Дома я скучала без истфака, тем более что Эльбрус в очередном увлечении горкомовскими делами, заседал дни и ночи, готовился к перевыборам, приходил поздно, усталый, так что гулять и соблюдать весь режим будущей мамаши одной было скучно. Между тем весной 1937 года из Читы, где тогда находилось семейство Матовых, приехал Николай Сергиевский, муж Женечки, за которого она незадолго до этого вышла замуж, молодой архитектор, украинец, позднее ставший нам с Эльбрусом близким другом. Он прибыл в командировку, но, имея планы как-то устроиться в Москве и перетащить сюда Женечку, а может быть, и всю семью, поселился у нас. И так как вечера его оказались свободны, то он взял на себя труд прогуливать меня каждый день по Тверскому бульвару. То, что он не стеснялся ходить со мной в моем положении, не будучи мне ни мужем, ни братом, очень меня трогало и казалось мне проявлением хороших человеческих качеств, в чем я, конечно, не ошиблась. Николай был честным, верным человеком, на которого во всем можно было положиться. И потом он всегда оставался для меня и для всей моей семьи хорошим, настоящим другом.

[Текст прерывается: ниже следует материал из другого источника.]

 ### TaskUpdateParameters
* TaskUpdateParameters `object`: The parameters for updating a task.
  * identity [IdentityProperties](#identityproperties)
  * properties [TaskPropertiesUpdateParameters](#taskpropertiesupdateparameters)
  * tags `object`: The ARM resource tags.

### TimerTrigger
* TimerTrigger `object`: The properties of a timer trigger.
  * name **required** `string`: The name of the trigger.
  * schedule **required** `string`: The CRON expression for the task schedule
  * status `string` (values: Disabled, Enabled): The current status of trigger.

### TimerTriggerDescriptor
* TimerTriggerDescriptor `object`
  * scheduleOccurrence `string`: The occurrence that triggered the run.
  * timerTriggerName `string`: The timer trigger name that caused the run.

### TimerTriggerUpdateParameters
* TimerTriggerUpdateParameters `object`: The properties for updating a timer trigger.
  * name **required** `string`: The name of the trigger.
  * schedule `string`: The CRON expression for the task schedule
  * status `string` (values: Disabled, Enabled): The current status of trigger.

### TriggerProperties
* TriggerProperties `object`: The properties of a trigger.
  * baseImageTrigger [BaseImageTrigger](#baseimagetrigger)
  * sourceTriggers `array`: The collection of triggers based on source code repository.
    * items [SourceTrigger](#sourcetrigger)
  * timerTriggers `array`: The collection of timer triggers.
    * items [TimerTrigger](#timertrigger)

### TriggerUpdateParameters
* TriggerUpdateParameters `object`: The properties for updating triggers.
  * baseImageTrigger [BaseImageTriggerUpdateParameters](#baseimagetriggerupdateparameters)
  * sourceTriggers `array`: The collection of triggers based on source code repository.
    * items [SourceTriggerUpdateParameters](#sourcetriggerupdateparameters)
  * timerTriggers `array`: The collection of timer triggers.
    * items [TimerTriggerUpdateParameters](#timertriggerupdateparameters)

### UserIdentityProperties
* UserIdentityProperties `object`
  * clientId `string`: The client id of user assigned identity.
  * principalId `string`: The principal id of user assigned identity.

В эти последние месяцы перед рождением Лешеньки, моего дорогого, незабвенного сына, атмосфера в стране становилась все тревожнее. Уже весною 1937 года шли аресты, после зиновьевско-каменевского процесса вскоре последовал бухаринско-рыковский. Но на этом дело не остановилось, как прежде. Волна арестов захватывала все более широкий круг людей, казалось бы не имевших никогда никакого отношения к обеим группировкам. Один за одним слетали с постов и объявлялись врагами народа министры. Умер (как потом выяснилось, покончил с собой) Орджоникидзе, в верности которого Сталину не могло быть сомнений, были расстреляны почти все высшие командиры Красной Армии — все это без каких-либо объяснений, кроме того, что они «оказались» врагами народа. Страх сгущался и нависал над страной. Ум отказывался верить в реальность всего происходящего. Изворачиваясь, он искал оправданий, доказывал, что «нет дыма без огня», что в каждом случае что-то да было, успокаивая этими сомнительными объяснениями внутреннюю тревогу и усыпляя совесть.
Но весной меня все это не очень затрагивало. Я была погружена в себя, в ожидание появления новой жизни, которая росла во мне. Перед лицом этого все прочее казалось мне не столь существенным и ко мне не относящимся, я старалась не волноваться, беречь себя и ребенка.